There is a famous company in my area of the country. Ballard Technologies, which everyone is in love with at the moment, has received huge infusions of government money. It is disguising what the truth is about fuel cells. Nobody ever asks where the hydrogen comes from to run all these fuel cells. When we ask that question we discover it comes from the decomposition of natural gas, from fractional distillation of air, from hydrolysis or some other process that uses enormous amounts of energy to create the hydrogen in the first place. It is very convenient to ignore the fact that pollution is being created somewhere else to make all this hydrogen to run a fuel cell so that somebody can say this is a nice little non-polluting fuel cell. It is only half the story.
If we really look at the whole process we find that it is completely uneconomical. It is cheaper, more efficient and cleaner to run a bus on a natural gas engine than it is to generate hydrogen somewhere and run it on a fuel cell.
Yet no one asks the question. The government blindly runs in huge grants to this company, ploughing money into it, buoying up its reputation. Now its shares have shot up to something $85 a week or two ago and yet I still do not think people are asking the right questions before they put government money into a company that has never made a profit and has no hope of doing so for a long time, maybe never.
These are the sorts of ways the government wastes money, claiming to create jobs when all it is doing is giving certain companies unfair advantages in the marketplace and moving jobs from one place to another.
Another flaw in the motion is that it trivializes the negative consequences of the monetary policy we have with regard to inflation. It was not long ago that Canadians were facing mortgage interest rates of 16% or more because we had run up such huge government debt. In 1993 when the Reform party was trying to get governments to start controlling their spending, and we should take a lot of credit for moving the Liberal government in that direction, 80% of the new money we were borrowing was coming from overseas. Those lenders were demanding high interest rates because of the huge debt that had been built up by the government.
You can't have your cake and eat it too. You have to get to a low inflation and low interest rates by controlling government spending. It ends up creating jobs.
A couple of speakers from the NDP mentioned that banks should be forced to plough more money into the community. Credit unions in British Columbia do exactly that and I assume that credit unions in other parts of the country would do the same thing. Surely we do not need to change the rules. We just need to encourage people to switch from a bank to a credit union. I think the credit unions are already trying to do that. Instead of having more government interference, we should let the marketplace make that change.
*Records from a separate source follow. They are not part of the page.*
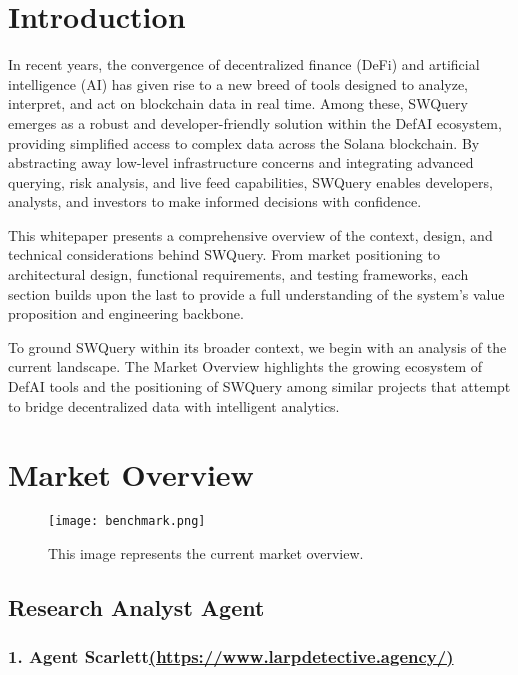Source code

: \documentclass[
]{article}
\author{}
\date{}
\begin{document}
\tableofcontents
\newpage

\hypertarget{introduction}{%
\section{Introduction}\label{market-overview}}
In recent years, the convergence of decentralized finance (DeFi) and artificial intelligence (AI) has given rise to a new breed of tools designed to analyze, interpret, and act on blockchain data in real time. Among these, SWQuery emerges as a robust and developer-friendly solution within the DefAI ecosystem, providing simplified access to complex data across the Solana blockchain. By abstracting away low-level infrastructure concerns and integrating advanced querying, risk analysis, and live feed capabilities, SWQuery enables developers, analysts, and investors to make informed decisions with confidence.

This whitepaper presents a comprehensive overview of the context, design, and technical considerations behind SWQuery. From market positioning to architectural design, functional requirements, and testing frameworks, each section builds upon the last to provide a full understanding of the system’s value proposition and engineering backbone.

To ground SWQuery within its broader context, we begin with an analysis of the current landscape. The Market Overview highlights the growing ecosystem of DefAI tools and the positioning of SWQuery among similar projects that attempt to bridge decentralized data with intelligent analytics.

\hypertarget{market-overview}{%
\section{Market Overview}\label{market-overview}}

\begin{figure}[H]
\centering
\texttt{[image: benchmark.png]}
\caption{\label{fig:benchmark}This image represents the current market overview.}
\end{figure}

\hypertarget{research-analyst-agent}{%
\subsection{Research Analyst Agent}\label{research-analyst-agent}}

\hypertarget{agent-scarletthttpswww.larpdetective.agency}{%
\subsubsection{\texorpdfstring{1. Agent
Scarlett\href{https://www.larpdetective.agency/}{(https://www.larpdetective.agency/)}}{1. Agent Scarlett(https://www.larpdetective.agency/)}}\label{agent-scarletthttpswww.larpdetective.agency}}
\end{document}
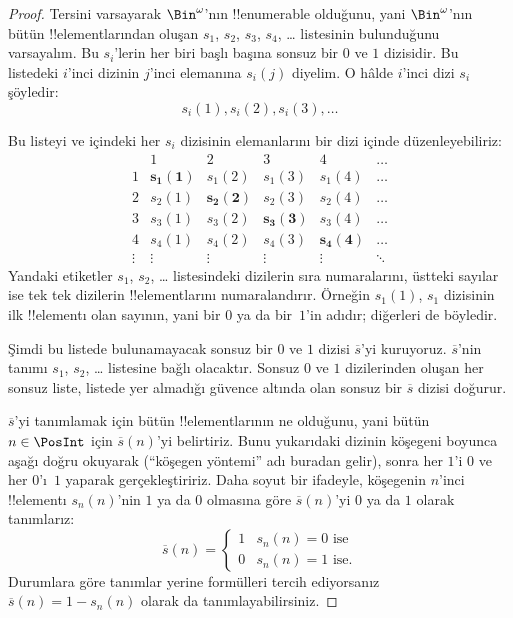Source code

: \documentclass[../../../include/open-logic-section]{subfiles}
\begin{document}
\begin{proof}
Tersini varsayarak $\Bin^\omega$'nın !!{enumerable} olduğunu, yani
$\Bin^\omega$'nın bütün !!{element}larından oluşan $s_1$, $s_2$, $s_3$,
$s_4$, \dots{} listesinin bulunduğunu varsayalım. Bu $s_i$'lerin her biri
başlı başına sonsuz bir $0$ ve $1$ dizisidir. Bu listedeki $i$'inci dizinin
$j$'inci elemanına $s_i(j)$ diyelim. O hâlde $i$'inci dizi $s_i$ şöyledir:
\[
s_i(1), s_i(2), s_i(3), \dots
\]

Bu listeyi ve içindeki her $s_i$ dizisinin elemanlarını bir dizi içinde
düzenleyebiliriz:
\[
\begin{array}{c|c|c|c|c|c}
& 1 & 2 & 3 & 4 & \dots \\\hline
1 & \mathbf{s_{1}(1)} & s_{1}(2) & s_{1}(3) & s_1(4) & \dots \\\hline
2 & s_{2}(1)& \mathbf{s_{2}(2)} & s_2(3) & s_2(4) & \dots \\\hline
3 & s_{3}(1)& s_{3}(2) & \mathbf{s_3(3)} & s_3(4) & \dots \\\hline
4 & s_{4}(1)& s_{4}(2) & s_4(3) & \mathbf{s_4(4)} & \dots \\\hline
\vdots & \vdots & \vdots & \vdots & \vdots & \mathbf{\ddots}
\end{array}
\]
Yandaki etiketler $s_1$, $s_2$, \dots{} listesindeki dizilerin sıra numaralarını,
üstteki sayılar ise tek tek dizilerin !!{element}larını numaralandırır.
Örneğin $s_1(1)$, $s_1$ dizisinin ilk !!{element}ı olan sayının, yani bir
$0$ ya da bir~$1$'in adıdır; diğerleri de böyledir.

Şimdi bu listede bulunamayacak sonsuz bir $0$ ve $1$ dizisi
$\overline{s}$'yi kuruyoruz. $\overline{s}$'nin tanımı $s_1$, $s_2$,
\dots{} listesine bağlı olacaktır. Sonsuz $0$ ve $1$ dizilerinden oluşan her
sonsuz liste, listede yer almadığı güvence altında olan sonsuz bir
$\overline{s}$ dizisi doğurur.

$\overline{s}$'yi tanımlamak için bütün !!{element}larının ne olduğunu, yani
bütün $n\in\PosInt$ için $\overline{s}(n)$'yi belirtiriz. Bunu yukarıdaki
dizinin köşegeni boyunca aşağı doğru okuyarak (``köşegen yöntemi'' adı buradan
gelir), sonra her $1$'i $0$ ve her $0$'ı~$1$ yaparak gerçekleştiririz. Daha
soyut bir ifadeyle, köşegenin $n$'inci !!{element}ı $s_n(n)$'nin $1$ ya da
$0$ olmasına göre $\overline{s}(n)$'yi $0$ ya da $1$ olarak tanımlarız:
\[
\overline{s}(n) =
\begin{cases}
1 & \text{$s_{n}(n) = 0$ ise}\\
0 & \text{$s_{n}(n) = 1$ ise.}
\end{cases}
\]
Durumlara göre tanımlar yerine formülleri tercih ediyorsanız
$\overline{s}(n)=1-s_n(n)$ olarak da tanımlayabilirsiniz.


\end{proof}
\end{document}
I have a huge amount of material here on health care and things we could do to create new jobs. For example, the U.K., New Zealand and Sweden have all allowed some choice in health care. They have managed to increase the number of jobs in health care tremendously. We could certainly benefit from the experiences of those countries.
I realize my time has expired. It is unfortunate that we do not have more time to spend on this. I look forward to perhaps being part of questions and comments later in the day.